Cardiac Science (Irvine, California) amended its agreement to acquire Survivalink (Minneapolis, Minnesota), a maker of automated external defibrillators (AEDs), reducing the amount of cash required to close the transaction. Under terms of the original agreement announced in February, Cardiac Science agreed to pay $35.5 million in cash and $35.5 million in restricted common stock to Survivalink shareholders for a total purchase price of $71 million. The amended agreement provides for $10 million in cash, $36 million in restricted common stock, and a nine-month note of $26 million, secured by the company's assets, for total consideration of $72 million. The acquisition is expected to close this month and is subject to approval by both companies' shareholders. Cardiac Science and Survivalink are currently collaborating to integrate Cardiac Science's monitoring and automatic tachyarrhythmia detection technology into Survivalink's AEDs.

cMore Medical Solutions (cMore; Minneapolis, Minnesota) has merged with MedSpecialists (Charlottesville, Virginia), with the merged firm doing business as cMore Medical Solutions and having headquarters in Minneapolis and an office in Mesa, Arizona. cMore's Provalent multispecialty software enables physicians to create procedure reports at the point of care by integrating image capture and anatomical diagrams with case-sensitive medical knowledge.
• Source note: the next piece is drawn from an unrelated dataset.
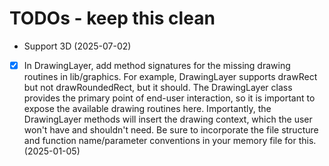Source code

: # TODOs - keep this clean

- Support 3D (2025-07-02)
- [x] In DrawingLayer, add method signatures for the missing drawing routines in lib/graphics. For example, DrawingLayer supports drawRect but not drawRoundedRect, but it should. The DrawingLayer class provides the primary point of end-user interaction, so it is important to expose the available drawing routines here. Importantly, the DrawingLayer methods will insert the drawing context, which the user won't have and shouldn't need. Be sure to incorporate the file structure and function name/parameter conventions in your memory file for this. (2025-01-05)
Edwards Lifesciences (Irvine, California), a maker of cardiovascular devices, said it will sell its U.S. perfusion unit, which offers blood-related services, to Fresenius Medical Care AG (Bad Homburg, Germany) for about $45 million cash. The sale of the unit, which employs about 800, including technicians who perform blood-related procedures such as transfusions, was expected to close at the end of June. Michael Mussallem, Edwards' chief executive officer, said, "With the divestiture in August 2000 of our Bentley line of perfusion products, maintaining a U.S. perfusion services presence is no longer consistent with our strategy or core capabilities."
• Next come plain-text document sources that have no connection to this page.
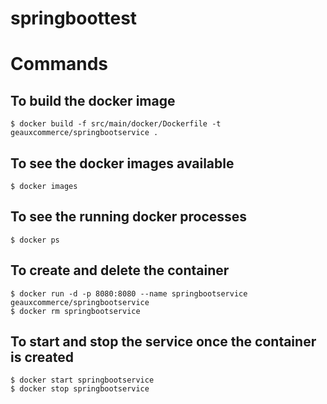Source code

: # springboottest

# Commands

## To build the docker image

	$ docker build -f src/main/docker/Dockerfile -t geauxcommerce/springbootservice .

## To see the docker images available

	$ docker images
## To see the running docker processes

	$ docker ps
## To create and delete the container

	$ docker run -d -p 8080:8080 --name springbootservice geauxcommerce/springbootservice
	$ docker rm springbootservice

## To start and stop the service once the container is created
	$ docker start springbootservice
	$ docker stop springbootservice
Cantel Medical (Clifton, New Jersey) and Minntech (Minneapolis, Minnesota) entered into a definitive agreement for Cantel to acquire Minntech in a stock-for-stock deal valued at about $70 million. Under the terms of the agreement, each share of Minntech will be converted into the right to receive $10.50, consisting of $6.25 in cash and a fraction of a share of common stock of Cantel valued at $4.25, based on the average closing price of Cantel stock during a period ending shortly before the merger. The transaction, which will result in a company with about $125 million in annual revenues, has been approved by the boards of both companies and is to be completed in 3Q01. Cantel said the acquisition advances its plan to solidify its position in infection control and medical device reprocessing. Minntech makes disinfection/reprocessing systems for renal dialysis, as well as filtration and separation and other products for both medical and nonmedical applications.

Genzyme (Cambridge, Massachusetts) said the Securities and Exchange Commission has declared effective the registration statement relating to its purchase of Focal (Framingham, Massachusetts) and the merger of Focal's operations with Genzyme Biosurgery, a division of Genzyme. Genzyme currently holds 22% of Focal and plans to acquire the remaining 78% in an exchange under which Focal shareholders will receive 0.1545 of a share of Genzyme Biosurgery stock for each share of Focal stock they hold. The acquisition will bring Genzyme Biosurgery worldwide rights to FocalSeal-L, used to seal air leaks that develop during lung surgery and being investigated for potential use in heart and general surgery. Genzyme also obtains Focal's intellectual property in the area of synthetic biomaterials, and several products in development.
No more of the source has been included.